Records supplied below:
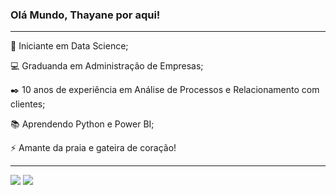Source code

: ### Olá Mundo, Thayane por aqui!

---

🏢 Iniciante em Data Science;

💻 Graduanda em Administração de Empresas;

✒️ 10 anos de experiência em  Análise de Processos e Relacionamento com clientes;

📚 Aprendendo Python e Power BI;

⚡ Amante da praia e gateira de coração!

---

[![](https://img.shields.io/badge/Linkedin-9ed0d5)](https://www.linkedin.com/in/thayane-moreira/)
[![](https://img.shields.io/badge/Instagram-eebcc1)](https://www.instagram.com/thayanesm/)

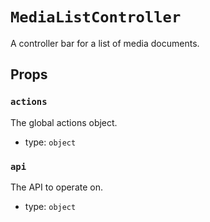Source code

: `MediaListController`
=====================

A controller bar for a list of media documents.

Props
-----

### `actions`

The global actions object.

- type: `object`


### `api`

The API to operate on.

- type: `object`

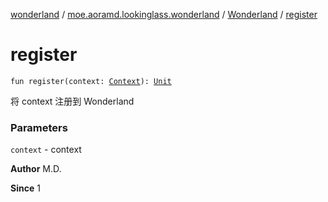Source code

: [wonderland](../../index.md) / [moe.aoramd.lookinglass.wonderland](../index.md) / [Wonderland](index.md) / [register](./register.md)

# register

`fun register(context: `[`Context`](https://developer.android.com/reference/android/content/Context.html)`): `[`Unit`](https://kotlinlang.org/api/latest/jvm/stdlib/kotlin/-unit/index.html)

将 context 注册到 Wonderland

### Parameters

`context` - context

**Author**
M.D.

**Since**
1

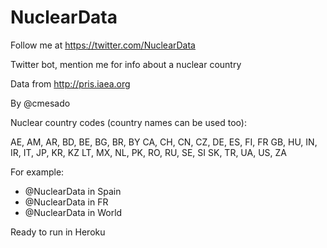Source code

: # NuclearData

Follow me at https://twitter.com/NuclearData

Twitter bot, mention me for info about a nuclear country

Data from http://pris.iaea.org

By @cmesado

Nuclear country codes (country names can be used too):

AE, AM, AR, BD, BE, BG, BR, BY
CA, CH, CN, CZ, DE, ES, FI, FR
GB, HU, IN, IR, IT, JP, KR, KZ
LT, MX, NL, PK, RO, RU, SE, SI
SK, TR, UA, US, ZA

For example:
- @NuclearData in Spain
- @NuclearData in FR
- @NuclearData in World

Ready to run in Heroku
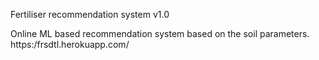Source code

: Fertiliser recommendation system v1.0

Online ML based recommendation system based on the soil parameters.
https:/frsdtl.herokuapp.com/
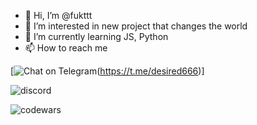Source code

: - 👋 Hi, I’m @fukttt
- 👀 I’m interested in new project that changes the world
- 🌱 I’m currently learning JS, Python
- 📫 How to reach me 

[![Chat on Telegram](https://img.shields.io/badge/Telegram-2CA5E0?style=for-the-badge&logo=telegram&logoColor=white)(https://t.me/desired666)]

![discord](https://discord-md-badge.vercel.app/api/shield/209106557131030528)

![codewars](https://www.codewars.com/users/fukttt/badges/small)

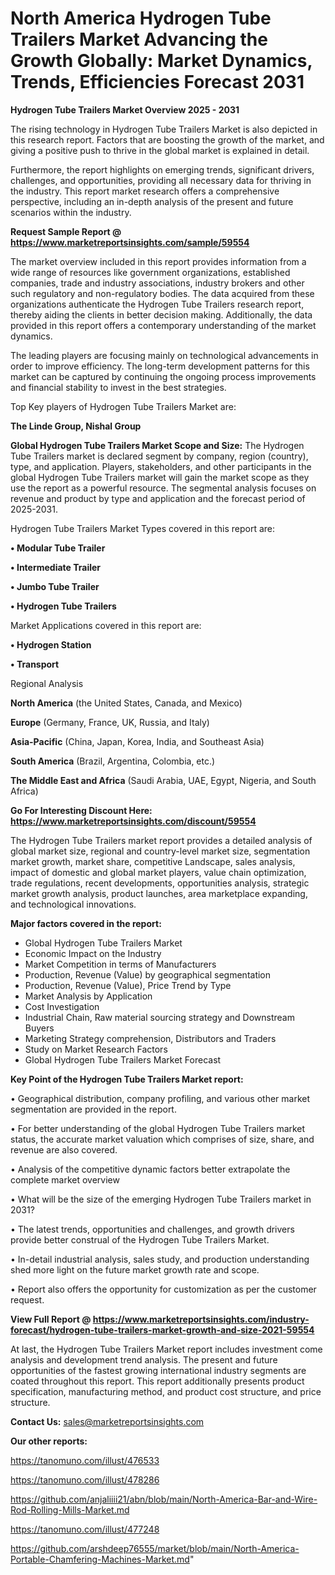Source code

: # North America Hydrogen Tube Trailers Market Advancing the Growth Globally: Market Dynamics, Trends, Efficiencies Forecast 2031

<Strong> Hydrogen Tube Trailers Market Overview 2025 - 2031</strong>

The rising technology in Hydrogen Tube Trailers Market is also depicted in this research report. Factors that are boosting the growth of the market, and giving a positive push to thrive in the global market is explained in detail.

Furthermore, the report highlights on emerging trends, significant drivers, challenges, and opportunities, providing all necessary data for thriving in the industry. This report market research offers a comprehensive perspective, including an in-depth analysis of the present and future scenarios within the industry.

<strong>Request Sample Report @ <a href=https://www.marketreportsinsights.com/sample/59554>https://www.marketreportsinsights.com/sample/59554</a></strong>

The market overview included in this report provides information from a wide range of resources like government organizations, established companies, trade and industry associations, industry brokers and other such regulatory and non-regulatory bodies. The data acquired from these organizations authenticate the Hydrogen Tube Trailers research report, thereby aiding the clients in better decision making. Additionally, the data provided in this report offers a contemporary understanding of the market dynamics.

The leading players are focusing mainly on technological advancements in order to improve efficiency. The long-term development patterns for this market can be captured by continuing the ongoing process improvements and financial stability to invest in the best strategies.

Top Key players of Hydrogen Tube Trailers Market are:

<strong>The Linde Group, Nishal Group</strong>

<strong><b>Global Hydrogen Tube Trailers Market Scope and Size:</b></strong>
The Hydrogen Tube Trailers market is declared segment by company, region (country), type, and application. Players, stakeholders, and other participants in the global Hydrogen Tube Trailers market will gain the market scope as they use the report as a powerful resource. The segmental analysis focuses on revenue and product by type and application and the forecast period of 2025-2031.

Hydrogen Tube Trailers Market Types covered in this report are:

<strong>• Modular Tube Trailer

• Intermediate Trailer

• Jumbo Tube Trailer

• Hydrogen Tube Trailers</strong>

Market Applications covered in this report are:

<strong>• Hydrogen Station

• Transport</strong> 

Regional Analysis

<strong>North America</strong> (the United States, Canada, and Mexico)

<strong>Europe</strong> (Germany, France, UK, Russia, and Italy)

<strong>Asia-Pacific</strong> (China, Japan, Korea, India, and Southeast Asia)

<strong>South America</strong> (Brazil, Argentina, Colombia, etc.)

<strong>The Middle East and Africa</strong> (Saudi Arabia, UAE, Egypt, Nigeria, and South Africa)

<strong>Go For Interesting Discount Here: <a href=https://www.marketreportsinsights.com/discount/59554>https://www.marketreportsinsights.com/discount/59554</a></strong>

The Hydrogen Tube Trailers market report provides a detailed analysis of global market size, regional and country-level market size, segmentation market growth, market share, competitive Landscape, sales analysis, impact of domestic and global market players, value chain optimization, trade regulations, recent developments, opportunities analysis, strategic market growth analysis, product launches, area marketplace expanding, and technological innovations.

<strong><b>Major factors covered in the report:</b></strong>
<ul>
  <li>Global Hydrogen Tube Trailers Market </li>
  <li>Economic Impact on the Industry</li>
  <li>Market Competition in terms of Manufacturers</li>
  <li>Production, Revenue (Value) by geographical segmentation</li>
  <li>Production, Revenue (Value), Price Trend by Type</li>
  <li>Market Analysis by Application</li>
  <li>Cost Investigation</li>
  <li>Industrial Chain, Raw material sourcing strategy and Downstream Buyers</li>
  <li>Marketing Strategy comprehension, Distributors and Traders</li>
  <li>Study on Market Research Factors</li>
  <li>Global Hydrogen Tube Trailers Market Forecast</li>
</ul>

<strong><b>Key Point of the Hydrogen Tube Trailers Market report:</b></strong>

• Geographical distribution, company profiling, and various other market segmentation are provided in the report.

• For better understanding of the global Hydrogen Tube Trailers market status, the accurate market valuation which comprises of size, share, and revenue are also covered.

• Analysis of the competitive dynamic factors better extrapolate the complete market overview

• What will be the size of the emerging Hydrogen Tube Trailers market in 2031?

• The latest trends, opportunities and challenges, and growth drivers provide better construal of the Hydrogen Tube Trailers Market.

• In-detail industrial analysis, sales study, and production understanding shed more light on the future market growth rate and scope.

• Report also offers the opportunity for customization as per the customer request.

<strong><b>View Full Report @ <a href=https://www.marketreportsinsights.com/industry-forecast/hydrogen-tube-trailers-market-growth-and-size-2021-59554>https://www.marketreportsinsights.com/industry-forecast/hydrogen-tube-trailers-market-growth-and-size-2021-59554</a></b></strong>


At last, the Hydrogen Tube Trailers Market report includes investment come analysis and development trend analysis. The present and future opportunities of the fastest growing international industry segments are coated throughout this report. This report additionally presents product specification, manufacturing method, and product cost structure, and price structure.

<strong>Contact Us:</strong>
sales@marketreportsinsights.com

<strong>Our other reports:</strong>

<a href=https://tanomuno.com/illust/476533>https://tanomuno.com/illust/476533</a>

<a href=https://tanomuno.com/illust/478286>https://tanomuno.com/illust/478286</a>

<a href=https://github.com/anjaliiii21/abn/blob/main/North-America-Bar-and-Wire-Rod-Rolling-Mills-Market.md>https://github.com/anjaliiii21/abn/blob/main/North-America-Bar-and-Wire-Rod-Rolling-Mills-Market.md</a>

<a href=https://tanomuno.com/illust/477248>https://tanomuno.com/illust/477248</a>

<a href=https://github.com/arshdeep76555/market/blob/main/North-America-Portable-Chamfering-Machines-Market.md>https://github.com/arshdeep76555/market/blob/main/North-America-Portable-Chamfering-Machines-Market.md</a>"
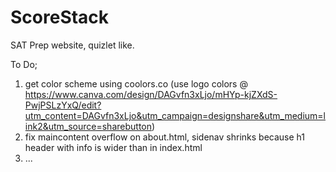 # ScoreStack
SAT Prep website, quizlet like.

To Do;
1. get color scheme using coolors.co (use logo colors @ https://www.canva.com/design/DAGvfn3xLjo/mHYp-kjZXdS-PwjPSLzYxQ/edit?utm_content=DAGvfn3xLjo&utm_campaign=designshare&utm_medium=link2&utm_source=sharebutton)
2. fix maincontent overflow on about.html, sidenav shrinks because h1 header with info is wider than in index.html
3. ...

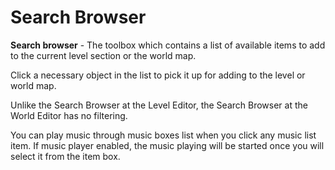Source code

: # Search Browser

**Search browser** - The toolbox which contains a list of available items to add to the
current level section or the world map. 

Click a necessary object in the list to pick it
up for adding to the level or world map.

Unlike the Search Browser at the Level Editor, the Search Browser at the World Editor 
has no filtering. 

<Note type="tip">
You can play music through music boxes list when you click any music list item.
If music player enabled, the music playing will be started once you will select it from the item box.
</Note>

<ImageZoom 
  alt="WorldEdit_Item_toolbox1"
  url="screenshots/WorldEditing/WorldEdit_Item_toolbox1.png" 
  :border="true" 
/>
<ImageZoom 
  alt="WorldEdit_Item_toolbox"
  url="screenshots/WorldEditing/WorldEdit_Item_toolbox.png" 
  :border="true" 
/>
<ImageZoom 
  alt="WorldEdit_Item_toolbox2"
  url="screenshots/WorldEditing/WorldEdit_Item_toolbox2.png" 
  :border="true" 
/>

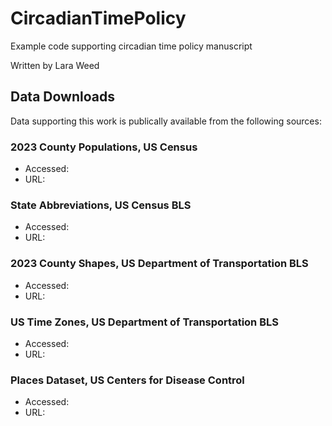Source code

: # CircadianTimePolicy

Example code supporting circadian time policy manuscript

Written by Lara Weed

## Data Downloads
Data supporting this work is publically available from the following sources:

### 2023 County Populations, US Census 
- Accessed: 
- URL:

### State Abbreviations, US Census BLS
- Accessed:
- URL:
### 2023 County Shapes, US Department of Transportation BLS 
- Accessed:
- URL:

### US Time Zones, US Department of Transportation BLS
- Accessed:
- URL:

### Places Dataset, US Centers for Disease Control
- Accessed:
- URL:


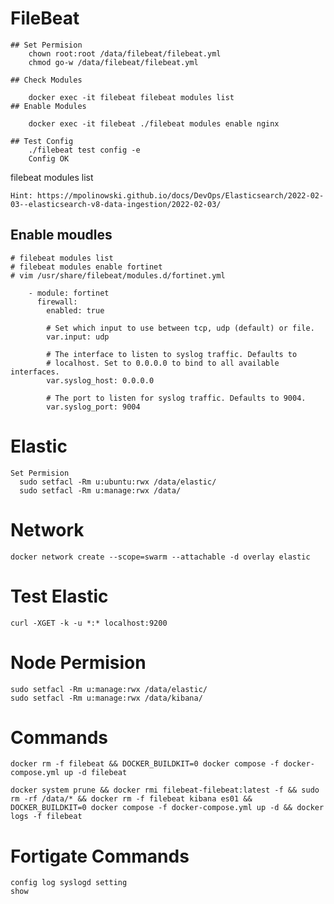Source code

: # FileBeat

    ## Set Permision
        chown root:root /data/filebeat/filebeat.yml
        chmod go-w /data/filebeat/filebeat.yml

    ## Check Modules

        docker exec -it filebeat filebeat modules list
    ## Enable Modules

        docker exec -it filebeat ./filebeat modules enable nginx

    ## Test Config
        ./filebeat test config -e
        Config OK
filebeat modules list

    Hint: https://mpolinowski.github.io/docs/DevOps/Elasticsearch/2022-02-03--elasticsearch-v8-data-ingestion/2022-02-03/

## Enable moudles

    # filebeat modules list
    # filebeat modules enable fortinet
    # vim /usr/share/filebeat/modules.d/fortinet.yml
        
        - module: fortinet
          firewall:
            enabled: true

            # Set which input to use between tcp, udp (default) or file.
            var.input: udp

            # The interface to listen to syslog traffic. Defaults to
            # localhost. Set to 0.0.0.0 to bind to all available interfaces.
            var.syslog_host: 0.0.0.0

            # The port to listen for syslog traffic. Defaults to 9004.
            var.syslog_port: 9004
# Elastic

    Set Permision
      sudo setfacl -Rm u:ubuntu:rwx /data/elastic/
      sudo setfacl -Rm u:manage:rwx /data/

# Network

    docker network create --scope=swarm --attachable -d overlay elastic

# Test Elastic

    curl -XGET -k -u *:* localhost:9200

# Node Permision

    sudo setfacl -Rm u:manage:rwx /data/elastic/
    sudo setfacl -Rm u:manage:rwx /data/kibana/

# Commands

    docker rm -f filebeat && DOCKER_BUILDKIT=0 docker compose -f docker-compose.yml up -d filebeat

    docker system prune && docker rmi filebeat-filebeat:latest -f && sudo rm -rf /data/* && docker rm -f filebeat kibana es01 && DOCKER_BUILDKIT=0 docker compose -f docker-compose.yml up -d && docker logs -f filebeat

# Fortigate Commands

    config log syslogd setting
    show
End of Records supplied.
▸ **Task goal**: Copy from the entries only those lines that hold the word "supporting".

▸ **Answer box**:
Example code supporting circadian time policy manuscript
Data supporting this work is publically available from the following sources:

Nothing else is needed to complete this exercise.